Start of Input records

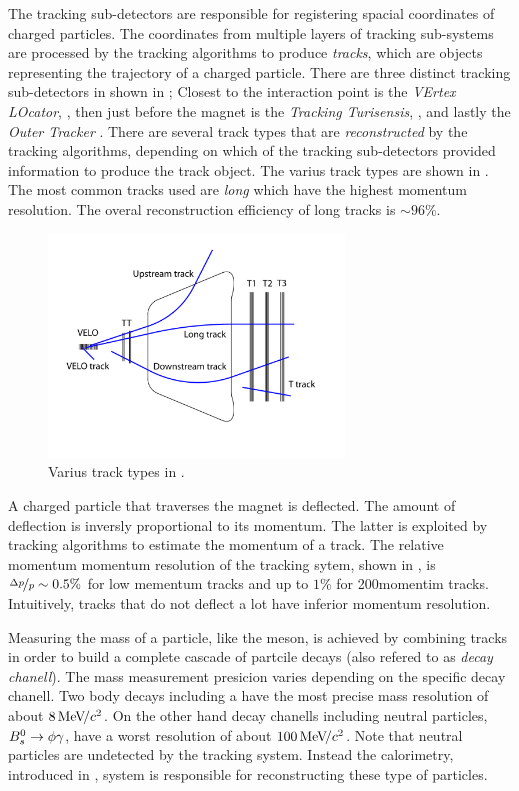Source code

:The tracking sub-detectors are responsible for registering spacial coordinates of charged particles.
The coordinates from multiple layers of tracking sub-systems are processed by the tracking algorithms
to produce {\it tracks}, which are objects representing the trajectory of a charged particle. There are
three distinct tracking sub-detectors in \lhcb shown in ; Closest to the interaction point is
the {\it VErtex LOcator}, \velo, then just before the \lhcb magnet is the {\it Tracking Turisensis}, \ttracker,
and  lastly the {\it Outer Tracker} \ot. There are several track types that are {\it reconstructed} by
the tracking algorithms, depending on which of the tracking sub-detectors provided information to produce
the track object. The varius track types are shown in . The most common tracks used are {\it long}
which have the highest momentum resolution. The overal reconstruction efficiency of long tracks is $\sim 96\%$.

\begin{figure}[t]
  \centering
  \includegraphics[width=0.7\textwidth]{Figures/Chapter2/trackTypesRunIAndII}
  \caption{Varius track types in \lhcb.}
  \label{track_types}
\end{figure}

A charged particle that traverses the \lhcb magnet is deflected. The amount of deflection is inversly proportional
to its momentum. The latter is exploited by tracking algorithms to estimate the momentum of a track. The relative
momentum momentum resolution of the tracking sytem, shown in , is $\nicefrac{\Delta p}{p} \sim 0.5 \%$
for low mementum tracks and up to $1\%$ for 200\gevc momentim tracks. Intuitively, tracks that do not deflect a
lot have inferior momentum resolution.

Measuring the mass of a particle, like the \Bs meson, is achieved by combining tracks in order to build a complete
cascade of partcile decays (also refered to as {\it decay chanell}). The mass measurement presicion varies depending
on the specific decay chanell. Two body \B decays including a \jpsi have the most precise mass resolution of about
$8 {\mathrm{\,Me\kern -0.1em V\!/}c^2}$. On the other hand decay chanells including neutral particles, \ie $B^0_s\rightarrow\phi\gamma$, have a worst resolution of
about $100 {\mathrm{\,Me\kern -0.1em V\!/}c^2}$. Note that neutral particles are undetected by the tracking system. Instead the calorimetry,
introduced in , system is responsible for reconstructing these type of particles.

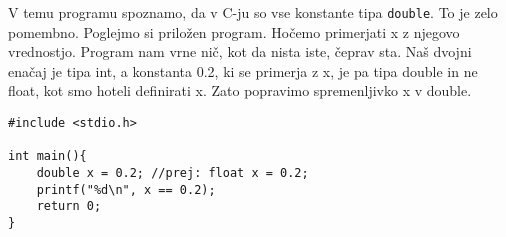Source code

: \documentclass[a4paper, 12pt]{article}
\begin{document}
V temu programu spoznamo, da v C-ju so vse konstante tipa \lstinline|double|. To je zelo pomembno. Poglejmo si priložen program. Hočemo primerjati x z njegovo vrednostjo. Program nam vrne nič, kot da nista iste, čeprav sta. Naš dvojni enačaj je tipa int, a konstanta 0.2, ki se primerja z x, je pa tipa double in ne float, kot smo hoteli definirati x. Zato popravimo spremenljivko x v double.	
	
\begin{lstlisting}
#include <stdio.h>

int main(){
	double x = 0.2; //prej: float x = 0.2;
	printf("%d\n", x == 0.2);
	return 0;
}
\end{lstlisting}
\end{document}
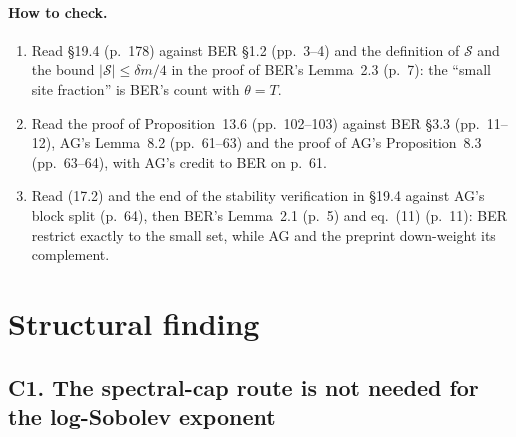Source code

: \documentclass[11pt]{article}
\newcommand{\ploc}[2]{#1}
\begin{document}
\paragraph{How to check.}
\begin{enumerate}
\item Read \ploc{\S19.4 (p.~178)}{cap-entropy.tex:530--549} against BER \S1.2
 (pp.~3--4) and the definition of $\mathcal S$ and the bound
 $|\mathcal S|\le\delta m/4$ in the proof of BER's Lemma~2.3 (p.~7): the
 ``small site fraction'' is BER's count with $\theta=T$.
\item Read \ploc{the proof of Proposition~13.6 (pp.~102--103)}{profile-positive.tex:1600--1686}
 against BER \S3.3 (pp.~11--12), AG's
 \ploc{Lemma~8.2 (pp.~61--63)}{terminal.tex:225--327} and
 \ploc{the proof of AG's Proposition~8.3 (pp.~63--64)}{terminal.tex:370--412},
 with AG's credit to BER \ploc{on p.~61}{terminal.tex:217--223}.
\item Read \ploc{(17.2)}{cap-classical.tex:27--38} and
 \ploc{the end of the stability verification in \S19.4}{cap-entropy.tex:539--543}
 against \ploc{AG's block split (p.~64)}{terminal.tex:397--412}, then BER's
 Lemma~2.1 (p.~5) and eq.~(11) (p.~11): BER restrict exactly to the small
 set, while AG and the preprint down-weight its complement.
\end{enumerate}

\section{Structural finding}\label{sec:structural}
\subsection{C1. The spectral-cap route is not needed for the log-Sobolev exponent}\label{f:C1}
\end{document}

End of Input records
Start of Input records

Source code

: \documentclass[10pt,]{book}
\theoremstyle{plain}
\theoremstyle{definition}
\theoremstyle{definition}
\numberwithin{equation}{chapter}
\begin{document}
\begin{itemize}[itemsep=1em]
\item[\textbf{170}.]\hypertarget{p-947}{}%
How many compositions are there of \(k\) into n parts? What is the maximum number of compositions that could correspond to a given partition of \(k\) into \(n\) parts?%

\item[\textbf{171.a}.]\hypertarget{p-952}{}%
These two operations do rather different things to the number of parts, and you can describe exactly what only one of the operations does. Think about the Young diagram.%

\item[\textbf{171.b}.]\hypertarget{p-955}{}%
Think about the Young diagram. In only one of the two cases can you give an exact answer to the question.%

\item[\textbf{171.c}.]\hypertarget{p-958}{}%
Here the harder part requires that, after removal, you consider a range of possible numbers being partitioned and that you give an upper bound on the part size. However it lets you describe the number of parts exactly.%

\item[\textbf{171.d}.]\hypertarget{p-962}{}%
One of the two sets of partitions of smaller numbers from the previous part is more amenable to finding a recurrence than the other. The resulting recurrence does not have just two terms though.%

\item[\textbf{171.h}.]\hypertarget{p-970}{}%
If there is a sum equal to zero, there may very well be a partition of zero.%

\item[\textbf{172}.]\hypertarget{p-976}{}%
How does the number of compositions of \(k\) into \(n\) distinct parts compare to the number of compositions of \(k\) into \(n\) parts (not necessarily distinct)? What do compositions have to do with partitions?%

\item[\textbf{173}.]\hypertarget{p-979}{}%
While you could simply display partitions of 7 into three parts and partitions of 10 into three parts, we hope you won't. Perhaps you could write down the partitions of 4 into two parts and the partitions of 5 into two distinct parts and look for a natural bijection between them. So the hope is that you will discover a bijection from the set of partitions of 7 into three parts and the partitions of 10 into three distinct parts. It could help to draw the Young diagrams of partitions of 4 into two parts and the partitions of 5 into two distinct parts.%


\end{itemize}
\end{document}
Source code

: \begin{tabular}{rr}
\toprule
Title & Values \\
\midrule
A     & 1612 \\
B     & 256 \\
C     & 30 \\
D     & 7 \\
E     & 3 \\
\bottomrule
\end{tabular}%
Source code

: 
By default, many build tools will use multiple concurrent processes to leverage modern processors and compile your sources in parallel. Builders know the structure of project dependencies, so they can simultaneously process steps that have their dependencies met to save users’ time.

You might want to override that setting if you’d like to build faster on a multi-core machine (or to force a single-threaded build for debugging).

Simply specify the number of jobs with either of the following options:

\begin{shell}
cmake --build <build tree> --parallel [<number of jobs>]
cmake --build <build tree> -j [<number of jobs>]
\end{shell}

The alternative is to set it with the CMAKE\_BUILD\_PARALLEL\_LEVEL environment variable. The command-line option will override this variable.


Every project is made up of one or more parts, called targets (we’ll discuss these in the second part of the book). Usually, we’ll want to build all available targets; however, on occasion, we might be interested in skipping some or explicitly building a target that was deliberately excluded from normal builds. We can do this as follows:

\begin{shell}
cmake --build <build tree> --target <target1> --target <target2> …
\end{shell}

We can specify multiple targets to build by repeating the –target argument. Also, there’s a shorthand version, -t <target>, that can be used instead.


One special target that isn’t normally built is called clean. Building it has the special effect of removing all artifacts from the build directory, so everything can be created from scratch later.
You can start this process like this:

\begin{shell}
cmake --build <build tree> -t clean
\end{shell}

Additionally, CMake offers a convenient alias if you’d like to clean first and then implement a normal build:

End of Input records

§ **Your assignment**
Report each line in the data that holds the word "momentum".

§ **Task result**
which have the highest momentum resolution. The overal reconstruction efficiency of long tracks is $\sim 96\%$.
to its momentum. The latter is exploited by tracking algorithms to estimate the momentum of a track. The relative
momentum momentum resolution of the tracking sytem, shown in , is $\nicefrac{\Delta p}{p} \sim 0.5 \%$
lot have inferior momentum resolution.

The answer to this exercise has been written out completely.